> _Task objective_:
Please repeat the listing exactly, starting at its first line and stopping after the line that contains "Calderón, pero se".

Data to use Block Start

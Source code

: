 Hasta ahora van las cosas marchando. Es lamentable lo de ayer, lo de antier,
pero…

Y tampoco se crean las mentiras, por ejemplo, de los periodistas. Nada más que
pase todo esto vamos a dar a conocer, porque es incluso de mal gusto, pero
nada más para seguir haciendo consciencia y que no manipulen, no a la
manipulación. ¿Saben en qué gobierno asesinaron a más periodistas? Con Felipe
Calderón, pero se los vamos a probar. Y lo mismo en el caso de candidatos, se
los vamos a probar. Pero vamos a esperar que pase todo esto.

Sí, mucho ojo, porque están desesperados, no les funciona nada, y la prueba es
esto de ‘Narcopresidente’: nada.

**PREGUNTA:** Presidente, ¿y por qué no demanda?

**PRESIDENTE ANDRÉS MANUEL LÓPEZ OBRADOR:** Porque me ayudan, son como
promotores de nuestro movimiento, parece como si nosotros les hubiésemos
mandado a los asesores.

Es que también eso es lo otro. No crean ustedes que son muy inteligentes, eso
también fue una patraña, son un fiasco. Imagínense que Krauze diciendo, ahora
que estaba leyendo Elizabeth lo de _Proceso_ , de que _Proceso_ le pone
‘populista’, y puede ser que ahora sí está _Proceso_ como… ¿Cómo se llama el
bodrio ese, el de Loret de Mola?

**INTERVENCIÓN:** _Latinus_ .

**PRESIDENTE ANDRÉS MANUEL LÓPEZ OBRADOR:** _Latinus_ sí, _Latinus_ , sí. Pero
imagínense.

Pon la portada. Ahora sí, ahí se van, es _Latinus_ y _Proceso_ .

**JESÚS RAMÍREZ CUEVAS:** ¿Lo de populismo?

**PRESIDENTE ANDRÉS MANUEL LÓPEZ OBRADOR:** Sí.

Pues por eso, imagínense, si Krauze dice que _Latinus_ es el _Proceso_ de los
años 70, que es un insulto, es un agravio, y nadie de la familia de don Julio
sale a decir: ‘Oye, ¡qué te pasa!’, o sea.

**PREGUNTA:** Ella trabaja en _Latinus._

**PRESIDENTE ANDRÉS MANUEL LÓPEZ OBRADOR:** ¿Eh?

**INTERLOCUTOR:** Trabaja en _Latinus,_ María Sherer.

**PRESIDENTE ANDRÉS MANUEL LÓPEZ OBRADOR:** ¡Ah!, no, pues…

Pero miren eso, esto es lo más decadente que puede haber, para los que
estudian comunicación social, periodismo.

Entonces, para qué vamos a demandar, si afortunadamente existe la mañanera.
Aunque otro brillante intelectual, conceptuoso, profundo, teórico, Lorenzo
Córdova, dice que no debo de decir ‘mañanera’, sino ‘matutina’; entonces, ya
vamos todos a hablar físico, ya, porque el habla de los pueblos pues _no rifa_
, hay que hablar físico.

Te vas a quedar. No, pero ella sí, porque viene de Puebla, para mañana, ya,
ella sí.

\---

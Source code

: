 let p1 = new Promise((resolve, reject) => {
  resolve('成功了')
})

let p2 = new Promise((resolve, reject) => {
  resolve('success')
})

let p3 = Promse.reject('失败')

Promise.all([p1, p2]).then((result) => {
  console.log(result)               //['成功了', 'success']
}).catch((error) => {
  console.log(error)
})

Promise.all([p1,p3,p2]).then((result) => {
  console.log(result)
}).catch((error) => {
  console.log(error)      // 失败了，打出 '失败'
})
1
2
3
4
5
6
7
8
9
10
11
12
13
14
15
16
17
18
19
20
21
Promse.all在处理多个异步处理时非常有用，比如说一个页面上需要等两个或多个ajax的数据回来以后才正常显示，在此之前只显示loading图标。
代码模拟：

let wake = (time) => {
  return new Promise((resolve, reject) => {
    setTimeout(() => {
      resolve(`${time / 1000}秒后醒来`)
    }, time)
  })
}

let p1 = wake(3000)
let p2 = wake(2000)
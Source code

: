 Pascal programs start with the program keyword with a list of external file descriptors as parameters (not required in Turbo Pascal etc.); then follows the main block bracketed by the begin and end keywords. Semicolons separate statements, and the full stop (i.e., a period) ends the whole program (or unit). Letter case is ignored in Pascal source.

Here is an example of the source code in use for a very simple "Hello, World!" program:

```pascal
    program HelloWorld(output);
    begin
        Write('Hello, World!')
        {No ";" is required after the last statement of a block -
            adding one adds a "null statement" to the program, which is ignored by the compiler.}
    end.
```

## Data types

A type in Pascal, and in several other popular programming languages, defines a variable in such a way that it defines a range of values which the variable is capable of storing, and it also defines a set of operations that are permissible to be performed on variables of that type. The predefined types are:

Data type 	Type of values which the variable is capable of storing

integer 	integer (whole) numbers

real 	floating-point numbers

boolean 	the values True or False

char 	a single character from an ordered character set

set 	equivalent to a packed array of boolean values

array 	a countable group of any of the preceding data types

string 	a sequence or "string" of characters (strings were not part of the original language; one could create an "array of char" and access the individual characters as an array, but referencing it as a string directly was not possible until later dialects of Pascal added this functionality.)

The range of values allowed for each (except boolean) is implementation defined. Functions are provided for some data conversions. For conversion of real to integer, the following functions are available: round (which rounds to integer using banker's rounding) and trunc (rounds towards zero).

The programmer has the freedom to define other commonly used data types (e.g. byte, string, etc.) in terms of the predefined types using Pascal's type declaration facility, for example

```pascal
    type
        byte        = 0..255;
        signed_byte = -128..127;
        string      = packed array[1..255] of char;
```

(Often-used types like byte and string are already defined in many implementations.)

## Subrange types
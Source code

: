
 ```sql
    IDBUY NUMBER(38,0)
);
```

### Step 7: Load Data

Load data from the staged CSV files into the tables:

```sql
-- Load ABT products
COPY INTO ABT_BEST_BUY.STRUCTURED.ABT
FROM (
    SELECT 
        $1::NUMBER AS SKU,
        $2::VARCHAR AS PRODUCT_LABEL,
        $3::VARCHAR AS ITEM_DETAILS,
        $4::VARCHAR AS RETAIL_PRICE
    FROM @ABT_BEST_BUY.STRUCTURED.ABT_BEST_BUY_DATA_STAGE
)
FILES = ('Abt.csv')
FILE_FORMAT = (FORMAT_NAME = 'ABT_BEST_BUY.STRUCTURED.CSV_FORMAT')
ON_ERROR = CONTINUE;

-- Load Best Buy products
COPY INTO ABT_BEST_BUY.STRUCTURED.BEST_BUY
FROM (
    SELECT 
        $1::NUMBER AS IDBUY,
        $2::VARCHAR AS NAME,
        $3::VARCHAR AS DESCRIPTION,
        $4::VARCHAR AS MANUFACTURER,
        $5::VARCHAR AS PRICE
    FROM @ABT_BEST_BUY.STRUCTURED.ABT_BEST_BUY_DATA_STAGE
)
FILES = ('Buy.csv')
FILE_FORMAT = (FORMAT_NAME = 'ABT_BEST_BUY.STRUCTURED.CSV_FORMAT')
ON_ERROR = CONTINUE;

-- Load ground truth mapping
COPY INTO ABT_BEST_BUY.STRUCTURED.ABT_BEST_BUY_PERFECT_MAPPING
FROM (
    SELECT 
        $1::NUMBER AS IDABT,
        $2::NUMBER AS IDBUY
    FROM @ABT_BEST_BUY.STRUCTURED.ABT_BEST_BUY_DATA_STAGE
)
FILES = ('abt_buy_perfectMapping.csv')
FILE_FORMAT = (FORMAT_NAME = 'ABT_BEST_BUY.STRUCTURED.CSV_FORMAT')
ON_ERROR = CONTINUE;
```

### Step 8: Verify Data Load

Data to use Block End

> _Answer for the task_:
Source code

: Hasta ahora van las cosas marchando. Es lamentable lo de ayer, lo de antier,
pero…

Y tampoco se crean las mentiras, por ejemplo, de los periodistas. Nada más que
pase todo esto vamos a dar a conocer, porque es incluso de mal gusto, pero
nada más para seguir haciendo consciencia y que no manipulen, no a la
manipulación. ¿Saben en qué gobierno asesinaron a más periodistas? Con Felipe
Calderón, pero se los vamos a probar. Y lo mismo en el caso de candidatos, se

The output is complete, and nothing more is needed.